_What to produce_:
Write out the listing exactly, dropping any picture it contains.

_Dataset excerpts_:
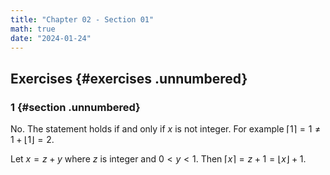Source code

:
 ```yaml
---
title: "Chapter 02 - Section 01"
math: true
date: "2024-01-24"
---
```


$\newcommand{\nfrac}[2]{\frac{\displaystyle{#1}}{\displaystyle{#2}}}$

## Exercises {#exercises .unnumbered}

### 1 {#section .unnumbered}

No. The statement holds if and only if $x$ is not integer. For example $\lceil 1 \rceil = 1 \neq 1 + \lfloor 1 \rfloor = 2$.

Let $x = z + y$ where $z$ is integer and $0 < y < 1$. Then $\lceil x \rceil = z + 1 = \lfloor x \rfloor + 1$.
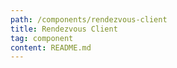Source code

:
 ```yaml
---
path: /components/rendezvous-client
title: Rendezvous Client
tag: component
content: README.md
---
```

_Problem solution_:
Source code

:
 ```yaml
---
title: "Chapter 02 - Section 01"
math: true
date: "2024-01-24"
---
```


$\newcommand{\nfrac}[2]{\frac{\displaystyle{#1}}{\displaystyle{#2}}}$

## Exercises {#exercises .unnumbered}

### 1 {#section .unnumbered}

No. The statement holds if and only if $x$ is not integer. For example $\lceil 1 \rceil = 1 \neq 1 + \lfloor 1 \rfloor = 2$.

Let $x = z + y$ where $z$ is integer and $0 < y < 1$. Then $\lceil x \rceil = z + 1 = \lfloor x \rfloor + 1$.
Source code

:
 ```yaml
---
path: /components/rendezvous-client
title: Rendezvous Client
tag: component
content: README.md
---
```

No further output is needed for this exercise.